**WHAT YOU WILL DO:** Please reproduce the data exactly and omit the pictures.

Collected data
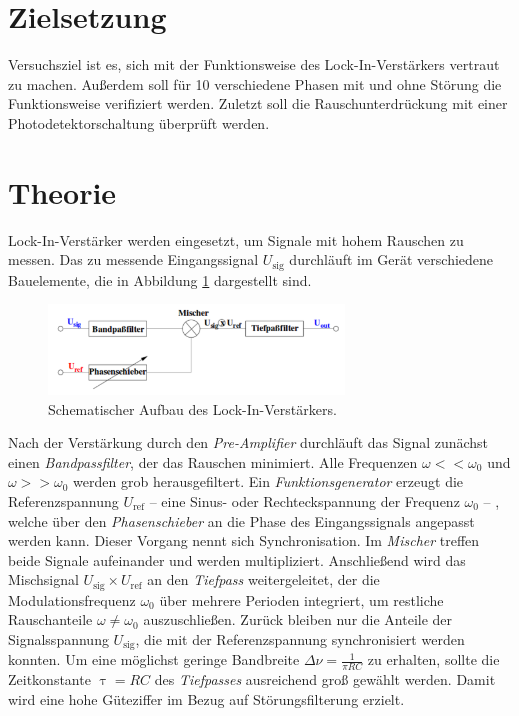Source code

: \section{Zielsetzung}

Versuchsziel ist es, sich mit der Funktionsweise des Lock-In-Verstärkers vertraut zu machen. 
Außerdem soll für 10 verschiedene Phasen mit und ohne Störung die Funktionsweise verifiziert werden. 
Zuletzt soll die Rauschunterdrückung mit einer Photodetektorschaltung überprüft werden.

\section{Theorie}
\label{sec:Theorie}
Lock-In-Verstärker werden eingesetzt, um Signale mit hohem Rauschen zu messen. 
%
Das zu messende Eingangssignal $U_\mathup{sig}$ durchläuft im Gerät verschiedene Bauelemente, die in Abbildung \ref{fig:lockin} dargestellt sind.
\begin{figure}
	\centering
		\includegraphics[width=0.7\textwidth]{Bilder/LOCK_IN.pdf}
		\caption{Schematischer Aufbau des Lock-In-Verstärkers. \cite{V303}}
		\label{fig:lockin}
	\end{figure}

Nach der Verstärkung durch den \emph{Pre-Amplifier} durchläuft das Signal zunächst einen \emph{Bandpassfilter}, der das Rauschen minimiert. 
Alle Frequenzen $\omega<<\omega_0$ und $\omega>>\omega_0$ werden grob herausgefiltert.
Ein \emph{Funktionsgenerator} erzeugt die Referenzspannung $U_\mathup{ref}$ -- eine Sinus- oder Rechteckspannung der Frequenz $\omega_0$ -- , welche über den \emph{Phasenschieber} an die Phase des Eingangssignals angepasst werden kann. 
Dieser Vorgang nennt sich Synchronisation.
Im \emph{Mischer} treffen beide Signale aufeinander und werden multipliziert. 
Anschließend wird das Mischsignal $U_\mathup{sig}\times U_\mathup{ref}$ an den \emph{Tiefpass} weitergeleitet, der die Modulationsfrequenz $\omega_0$ über mehrere Perioden integriert, um restliche Rauschanteile $\omega\neq\omega_0$ auszuschließen. 
Zurück bleiben nur die Anteile der Signalsspannung $U_\mathup{sig}$, die mit der Referenzspannung synchronisiert werden konnten.
Um eine möglichst geringe Bandbreite $\Delta{\nu}=\frac{1}{\pi RC}$ zu erhalten, sollte die Zeitkonstante $\uptau=RC$ des \emph{Tiefpasses} ausreichend groß gewählt werden. 
Damit wird eine hohe Güteziffer im Bezug auf Störungsfilterung erzielt.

**SOLUTION TO THIS EXERCISE:**
Source code

: \section{Zielsetzung}

Versuchsziel ist es, sich mit der Funktionsweise des Lock-In-Verstärkers vertraut zu machen. 
Außerdem soll für 10 verschiedene Phasen mit und ohne Störung die Funktionsweise verifiziert werden. 
Zuletzt soll die Rauschunterdrückung mit einer Photodetektorschaltung überprüft werden.

\section{Theorie}
\label{sec:Theorie}
Lock-In-Verstärker werden eingesetzt, um Signale mit hohem Rauschen zu messen. 
%
Das zu messende Eingangssignal $U_\mathup{sig}$ durchläuft im Gerät verschiedene Bauelemente, die in Abbildung \ref{fig:lockin} dargestellt sind.
\begin{figure}
	\centering
		\includegraphics[width=0.7\textwidth]{Bilder/LOCK_IN.pdf}
		\caption{Schematischer Aufbau des Lock-In-Verstärkers. \cite{V303}}
		\label{fig:lockin}
	\end{figure}

Nach der Verstärkung durch den \emph{Pre-Amplifier} durchläuft das Signal zunächst einen \emph{Bandpassfilter}, der das Rauschen minimiert. 
Alle Frequenzen $\omega<<\omega_0$ und $\omega>>\omega_0$ werden grob herausgefiltert.
Ein \emph{Funktionsgenerator} erzeugt die Referenzspannung $U_\mathup{ref}$ -- eine Sinus- oder Rechteckspannung der Frequenz $\omega_0$ -- , welche über den \emph{Phasenschieber} an die Phase des Eingangssignals angepasst werden kann. 
Dieser Vorgang nennt sich Synchronisation.
Im \emph{Mischer} treffen beide Signale aufeinander und werden multipliziert. 
Anschließend wird das Mischsignal $U_\mathup{sig}\times U_\mathup{ref}$ an den \emph{Tiefpass} weitergeleitet, der die Modulationsfrequenz $\omega_0$ über mehrere Perioden integriert, um restliche Rauschanteile $\omega\neq\omega_0$ auszuschließen. 
Zurück bleiben nur die Anteile der Signalsspannung $U_\mathup{sig}$, die mit der Referenzspannung synchronisiert werden konnten.
Um eine möglichst geringe Bandbreite $\Delta{\nu}=\frac{1}{\pi RC}$ zu erhalten, sollte die Zeitkonstante $\uptau=RC$ des \emph{Tiefpasses} ausreichend groß gewählt werden. 
Damit wird eine hohe Güteziffer im Bezug auf Störungsfilterung erzielt.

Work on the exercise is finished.